INFORMATION: Begin

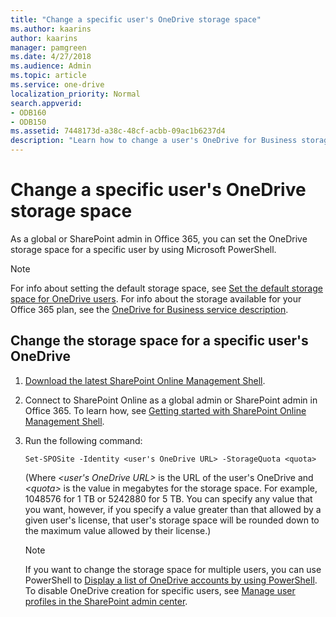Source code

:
 ```yaml
---
title: "Change a specific user's OneDrive storage space"
ms.author: kaarins
author: kaarins
manager: pamgreen
ms.date: 4/27/2018
ms.audience: Admin
ms.topic: article
ms.service: one-drive
localization_priority: Normal
search.appverid:
- ODB160
- ODB150
ms.assetid: 7448173d-a38c-48cf-acbb-09ac1b6237d4
description: "Learn how to change a user's OneDrive for Business storage space by using PowerShell"
---
```


# Change a specific user's OneDrive storage space

As a global or SharePoint admin in Office 365, you can set the OneDrive storage space for a specific user by using Microsoft PowerShell.
  
> [!NOTE]
> For info about setting the default storage space, see [Set the default storage space for OneDrive users](set-default-storage-space.md). For info about the storage available for your Office 365 plan, see the [OneDrive for Business service description](https://go.microsoft.com/fwlink/?linkid=826071). 
  
## Change the storage space for a specific user's OneDrive

1. [Download the latest SharePoint Online Management Shell](https://go.microsoft.com/fwlink/p/?LinkId=255251).
    
2. Connect to SharePoint Online as a global admin or SharePoint admin in Office 365. To learn how, see [Getting started with SharePoint Online Management Shell](https://go.microsoft.com/fwlink/?linkid=869066).
    
3. Run the following command:
    
      ```
      Set-SPOSite -Identity <user's OneDrive URL> -StorageQuota <quota>
      ```

      (Where  _\<user's OneDrive URL\>_ is the URL of the user's OneDrive and  _\<quota\>_ is the value in megabytes for the storage space. For example, 1048576 for 1 TB or 5242880 for 5 TB. You can specify any value that you want, however, if you specify a value greater than that allowed by a given user's license, that user's storage space will be rounded down to the maximum value allowed by their license.) 
    
    > [!NOTE]
    > If you want to change the storage space for multiple users, you can use PowerShell to [Display a list of OneDrive accounts by using PowerShell](list-onedrive-urls.md). To disable OneDrive creation for specific users, see [Manage user profiles in the SharePoint admin center](https://support.office.com/article/494bec9c-6654-41f0-920f-f7f937ea9723#disableonedrivecreation).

INFORMATION: End

- **TASK REQUIREMENTS**: Return a copy of every line in the records that includes the string "global".

- **YOUR SOLUTION**:
As a global or SharePoint admin in Office 365, you can set the OneDrive storage space for a specific user by using Microsoft PowerShell.
2. Connect to SharePoint Online as a global admin or SharePoint admin in Office 365. To learn how, see [Getting started with SharePoint Online Management Shell](https://go.microsoft.com/fwlink/?linkid=869066).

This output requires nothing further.